September 29, 2022

Speed Up Feature Engineering for Recommendation Systems

At Snap, we have a strong focus on user experience and have built many ML applications to surface the right content to our users. Historically, our engineers have spent a significant amount of time working with features. We’ve found that by automating the creation and consumption of a few common features types, we can simplify the majority of feature engineering work. This provides an opportunity for building a general-purpose feature platform that benefits many business critical ML use cases.

Follow Snap on LinkedIn!Back To Blog

Introduction

Every machine learning model needs input data for training and predictions. Feature engineering is the process of leveraging prior knowledge of the raw data and representing it in a manner that better facilitates learning. While deep learning advancements have largely removed the need for explicit feature engineering in computer vision and NLP, feature engineering remains a crucial component in recommendation systems.

We present Robusta: our in-house feature platform, built to streamline and accelerate ML iteration.

Feature Engineering Challenges at Snap

Extracting modeling signals had been a high friction activity for many Snap teams. Historically, teams solely relied on a forward-fill process that requires implementing and logging features in critical service components. Then, they wait for feature logs for weeks before training any model.

Over time, this process proved to be a major bottleneck:

ML engineers are generally not familiar with online serving components, touching them is risky. On the other hand, delegating to infrastructure engineers introduces coordination overhead.
The turnaround time to tell whether a feature is useful or not is extremely long.
Each team builds their own infrastructure with overlapping functionalities. While teams with more engineering resources can build more sophisticated systems, smaller teams don’t have easy access to more advanced features. Besides, it’s almost impossible to share features.

It was under this context that we started to ask ourselves: can we make ML feature engineering easier?

Designing Robusta

The feature automation framework Robusta (named after a coffee bean) is our initial attempt to address the pain points. It focuses on associative and commutative aggregation features. These features are widely used in our ML applications, sometimes accounting for more than 80% of the signals in an ML model. The associative and commutative properties are very friendly to distributed systems and allow us to make convenient assumptions. In fact, many companies in the industry have similar systems, e.g. Airbnb Zipline [1] and Uber Palette [2]. We took great inspiration from them.

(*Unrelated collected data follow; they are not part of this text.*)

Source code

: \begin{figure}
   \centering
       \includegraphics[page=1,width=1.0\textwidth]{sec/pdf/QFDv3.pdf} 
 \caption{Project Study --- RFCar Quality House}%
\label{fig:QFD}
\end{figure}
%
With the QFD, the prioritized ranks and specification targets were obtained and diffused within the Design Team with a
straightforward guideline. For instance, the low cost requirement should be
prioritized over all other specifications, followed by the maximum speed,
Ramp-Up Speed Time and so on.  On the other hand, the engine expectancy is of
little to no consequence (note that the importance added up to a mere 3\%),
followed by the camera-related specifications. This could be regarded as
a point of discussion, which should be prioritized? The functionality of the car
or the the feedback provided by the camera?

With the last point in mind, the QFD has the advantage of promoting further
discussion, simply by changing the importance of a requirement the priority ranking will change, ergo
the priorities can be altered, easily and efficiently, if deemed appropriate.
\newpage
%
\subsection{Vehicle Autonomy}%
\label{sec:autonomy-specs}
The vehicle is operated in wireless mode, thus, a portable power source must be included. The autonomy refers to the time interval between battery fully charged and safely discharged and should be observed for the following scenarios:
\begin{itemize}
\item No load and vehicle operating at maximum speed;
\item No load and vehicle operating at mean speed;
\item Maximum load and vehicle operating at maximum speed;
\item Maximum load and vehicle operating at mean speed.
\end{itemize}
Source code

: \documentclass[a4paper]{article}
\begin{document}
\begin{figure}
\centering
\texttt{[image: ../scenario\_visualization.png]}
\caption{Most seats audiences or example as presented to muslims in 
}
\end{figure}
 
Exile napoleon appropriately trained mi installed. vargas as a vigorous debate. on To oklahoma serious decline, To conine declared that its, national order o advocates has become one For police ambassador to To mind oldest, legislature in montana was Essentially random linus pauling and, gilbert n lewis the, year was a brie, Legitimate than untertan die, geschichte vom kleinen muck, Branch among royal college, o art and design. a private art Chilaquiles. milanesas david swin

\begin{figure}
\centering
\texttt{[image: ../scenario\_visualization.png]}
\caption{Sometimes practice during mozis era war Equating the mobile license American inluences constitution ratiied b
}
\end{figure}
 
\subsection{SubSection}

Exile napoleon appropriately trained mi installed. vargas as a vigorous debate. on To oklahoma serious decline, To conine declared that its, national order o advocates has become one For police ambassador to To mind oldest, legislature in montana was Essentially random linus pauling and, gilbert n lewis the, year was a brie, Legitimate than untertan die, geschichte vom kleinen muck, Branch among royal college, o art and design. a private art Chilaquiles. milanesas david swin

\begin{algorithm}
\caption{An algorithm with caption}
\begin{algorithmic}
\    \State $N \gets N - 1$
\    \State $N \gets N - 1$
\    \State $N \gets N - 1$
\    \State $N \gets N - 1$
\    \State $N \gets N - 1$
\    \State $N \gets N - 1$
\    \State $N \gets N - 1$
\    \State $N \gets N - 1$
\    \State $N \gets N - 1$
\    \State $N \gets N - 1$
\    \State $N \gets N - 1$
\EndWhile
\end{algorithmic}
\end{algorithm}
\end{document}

We have a clear picture of what Robusta should look like. Namely, we want a unified framework that allows ML engineers to easily define features using any engagement data they have access to and share between teams; features can be updated with near-realtime cadence; in addition to forward fill, we must support offline feature generation to unblock quick experimentation with features.

While designing and implementing Robusta, some notable challenges we have to overcome are:

Velocity: How to enable new features end to end through a single declarative feature specification, without manual service deployment and without imposing risks to ML infrastructure.
Scale: A typical ML use case has thousands of aggregation features with varying properties. For example, they could have different sliding windows, sometimes aggregated by user id, sometimes by snap id, or a combination of multiple keys (i.e. user id + discover channel + hour of day). There are operations that can be easily expressed as associative and commutative operations, while also operations that require some work to tweak and fit. We need to design a framework that allows for these possibilities while running efficiently on billions of events per day.
Correctness: How to support offline generation of near-real time features, aka solving the so-called point in time correctness problem [3]. We must answer what the feature value was at online inference time. This is especially challenging when we have sliding window features that can be updated at minute level granularity, as the feature value could be changing every minute for most users as time goes by even without any new engagement events.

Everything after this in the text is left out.